Newsletter Semanal da FIESC  |  nº 586  |  14.11 até 21.11.2018  |  FEDERAÇÃO DAS INDÚSTRIAS DO ESTADO DE SANTA CATARINA
Com rombo no casco não faremos travessia, diz economista


Gerente-executivo de Política Econômica da Confederação Nacional da Indústria (CNI), Flávio Castelo Branco (foto: Miguel Ângelo)
O novo cenário político abre novas perspectivas econômicas para o Brasil. Nesta entrevista o gerente-executivo de Política Econômica da Confederação Nacional da Indústria (CNI), Flávio Castelo Branco, posiciona a indústria brasileira diante deste cenário e comenta aspectos da agenda da competitividade proposta pela CNI. Para que a indústria possa recuperar a participação no PIB que perdeu nos últimos anos é preciso avançar nessa agenda, que inclui o combate aos componentes do Custo Brasil, a obtenção de segurança jurídica, maior inserção internacional e estímulo à inovação. Mas nada disso será suficiente se o setor público não equilibrar as suas contas e fechar o "rombo no casco do navio".

Diz-se no mercado que a recuperação da economia já está contratada para 2019. Isso vale para a indústria?
Nada é contratado, tudo precisa ser trabalhado. Mas é fato que no processo de mudança de governo há sinalizações claras de que problemas fundamentais da economia brasileira serão atacados.

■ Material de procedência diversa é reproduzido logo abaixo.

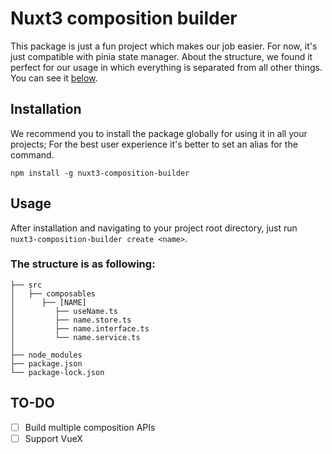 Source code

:# Nuxt3 composition builder


This package is just a fun project which makes our job easier. For now, it's just compatible with 
pinia state manager. About the structure, we found it perfect for our usage in which everything 
is separated from all other things. 
You can see it [below](#The-structure-is-as-following).

## Installation 
We recommend you to install the package globally for using it in all your projects; For the best user experience it's better to set an alias for the command.

```
npm install -g nuxt3-composition-builder
```


## Usage
After installation and navigating to your project root directory, just run `nuxt3-composition-builder create <name>`.

### The structure is as following:
```
├── src
│   ├── composables
│      ├── [NAME]
│         ├── useName.ts
│         ├── name.store.ts
│         ├── name.interface.ts
│         └── name.service.ts
│
├── node_modules
├── package.json
└── package-lock.json
```

## TO-DO

- [ ] Build multiple composition APIs
- [ ] Support VueX
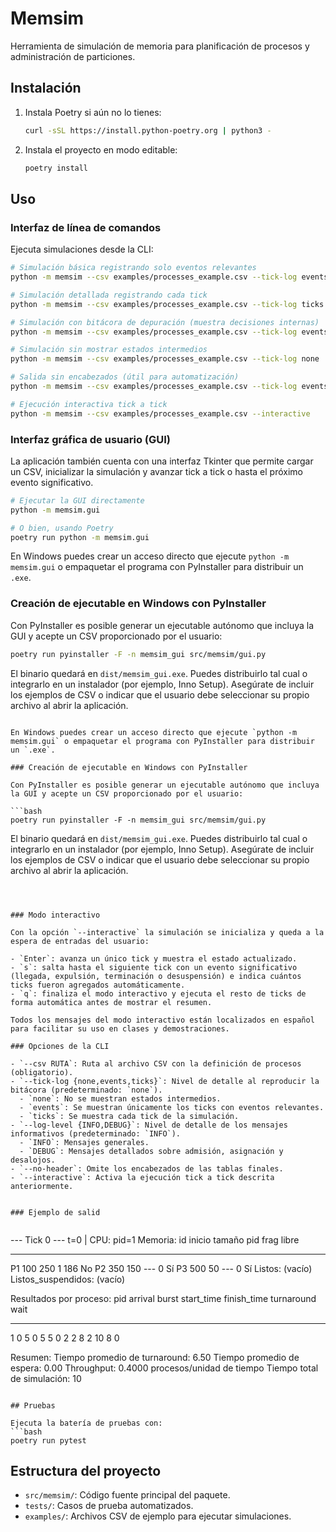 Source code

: # Memsim

Herramienta de simulación de memoria para planificación de procesos y administración de particiones.

## Instalación

1. Instala Poetry si aún no lo tienes:
   ```bash
   curl -sSL https://install.python-poetry.org | python3 -
   ```

2. Instala el proyecto en modo editable:
   ```bash
   poetry install
   ```

## Uso

### Interfaz de línea de comandos

Ejecuta simulaciones desde la CLI:

```bash
# Simulación básica registrando solo eventos relevantes
python -m memsim --csv examples/processes_example.csv --tick-log events

# Simulación detallada registrando cada tick
python -m memsim --csv examples/processes_example.csv --tick-log ticks

# Simulación con bitácora de depuración (muestra decisiones internas)
python -m memsim --csv examples/processes_example.csv --tick-log events --log-level DEBUG

# Simulación sin mostrar estados intermedios
python -m memsim --csv examples/processes_example.csv --tick-log none

# Salida sin encabezados (útil para automatización)
python -m memsim --csv examples/processes_example.csv --tick-log events --no-header

# Ejecución interactiva tick a tick
python -m memsim --csv examples/processes_example.csv --interactive

```

### Interfaz gráfica de usuario (GUI)

La aplicación también cuenta con una interfaz Tkinter que permite cargar un CSV, inicializar la simulación y avanzar tick a tick o hasta el próximo evento significativo.

```bash
# Ejecutar la GUI directamente
python -m memsim.gui

# O bien, usando Poetry
poetry run python -m memsim.gui

```

En Windows puedes crear un acceso directo que ejecute `python -m memsim.gui` o empaquetar el programa con PyInstaller para distribuir un `.exe`.

### Creación de ejecutable en Windows con PyInstaller

Con PyInstaller es posible generar un ejecutable autónomo que incluya la GUI y acepte un CSV proporcionado por el usuario:

```bash
poetry run pyinstaller -F -n memsim_gui src/memsim/gui.py
```

El binario quedará en `dist/memsim_gui.exe`. Puedes distribuirlo tal cual o integrarlo en un instalador (por ejemplo, Inno Setup). Asegúrate de incluir los ejemplos de CSV o indicar que el usuario debe seleccionar su propio archivo al abrir la aplicación.


```

En Windows puedes crear un acceso directo que ejecute `python -m memsim.gui` o empaquetar el programa con PyInstaller para distribuir un `.exe`.

### Creación de ejecutable en Windows con PyInstaller

Con PyInstaller es posible generar un ejecutable autónomo que incluya la GUI y acepte un CSV proporcionado por el usuario:

```bash
poetry run pyinstaller -F -n memsim_gui src/memsim/gui.py
```

El binario quedará en `dist/memsim_gui.exe`. Puedes distribuirlo tal cual o integrarlo en un instalador (por ejemplo, Inno Setup). Asegúrate de incluir los ejemplos de CSV o indicar que el usuario debe seleccionar su propio archivo al abrir la aplicación.


```



### Modo interactivo

Con la opción `--interactive` la simulación se inicializa y queda a la espera de entradas del usuario:

- `Enter`: avanza un único tick y muestra el estado actualizado.
- `s`: salta hasta el siguiente tick con un evento significativo (llegada, expulsión, terminación o desuspensión) e indica cuántos ticks fueron agregados automáticamente.
- `q`: finaliza el modo interactivo y ejecuta el resto de ticks de forma automática antes de mostrar el resumen.

Todos los mensajes del modo interactivo están localizados en español para facilitar su uso en clases y demostraciones.

### Opciones de la CLI

- `--csv RUTA`: Ruta al archivo CSV con la definición de procesos (obligatorio).
- `--tick-log {none,events,ticks}`: Nivel de detalle al reproducir la bitácora (predeterminado: `none`).
  - `none`: No se muestran estados intermedios.
  - `events`: Se muestran únicamente los ticks con eventos relevantes.
  - `ticks`: Se muestra cada tick de la simulación.
- `--log-level {INFO,DEBUG}`: Nivel de detalle de los mensajes informativos (predeterminado: `INFO`).
  - `INFO`: Mensajes generales.
  - `DEBUG`: Mensajes detallados sobre admisión, asignación y desalojos.
- `--no-header`: Omite los encabezados de las tablas finales.
- `--interactive`: Activa la ejecución tick a tick descrita anteriormente.


### Ejemplo de salid


```
--- Tick 0 ---
t=0 | CPU: pid=1
Memoria:
  id  inicio  tamaño  pid  frag  libre
  --  ------  ------  ---  ----  -----
  P1    100      250    1   186     No
  P2    350      150  ---     0    Sí
  P3    500       50  ---     0    Sí
Listos:
  (vacío)
Listos_suspendidos:
  (vacío)

Resultados por proceso:
pid  arrival  burst  start_time  finish_time  turnaround  wait
---  -------  -----  ----------  -----------  ----------  ----
  1        0      5           0            5           5     0
  2        2      8           2           10           8     0

Resumen:
Tiempo promedio de turnaround: 6.50
Tiempo promedio de espera: 0.00
Throughput: 0.4000 procesos/unidad de tiempo
Tiempo total de simulación: 10
```

## Pruebas

Ejecuta la batería de pruebas con:
```bash
poetry run pytest
```

## Estructura del proyecto

- `src/memsim/`: Código fuente principal del paquete.
- `tests/`: Casos de prueba automatizados.
- `examples/`: Archivos CSV de ejemplo para ejecutar simulaciones.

Quais são os pontos críticos para que haja uma verdadeira retomada?
Temos um grande rombo no casco do navio, que é o déficit fiscal. Não dá para lançar esse navio no mar porque evidentemente não teremos sucesso na travessia do oceano. Essa é uma questão emergencial que deve ser atacada com grande determinação e afinco. Temos a necessidade da reforma da previdência e de maior eficiência ao estado, principalmente em relação à folha de pagamentos de união, municípios e estados. Esta questão precisa ser equacionada para que possamos ter previsibilidade, visão de longo prazo. E para voltar a crescer temos a agenda da competitividade, que inclui enfrentar os fatores sistêmicos do Custo Brasil, como as distorções do sistema tributário e questões ligadas à infraestrutura e às relações de trabalho. Outro aspecto importante é assegurar maior segurança jurídica para as empresas. Há questões regulatórias críticas que impactam o ambiente onde elas operam, afetando sua confiança no futuro e sua predisposição de investir. É importante para empresas de menor porte, porque elas estão sujeitas a oscilações, como também para os grandes projetos de investimentos de infraestrutura que precisamos atrair. E há ainda as políticas de estímulo ao setor industrial, que precisam ser desenhadas ou avançadas para permitir uma maior integração ao cenário internacional e maior investimento em inovação e absorção de tecnologia. É com isso que ganharemos competitividade em longo prazo.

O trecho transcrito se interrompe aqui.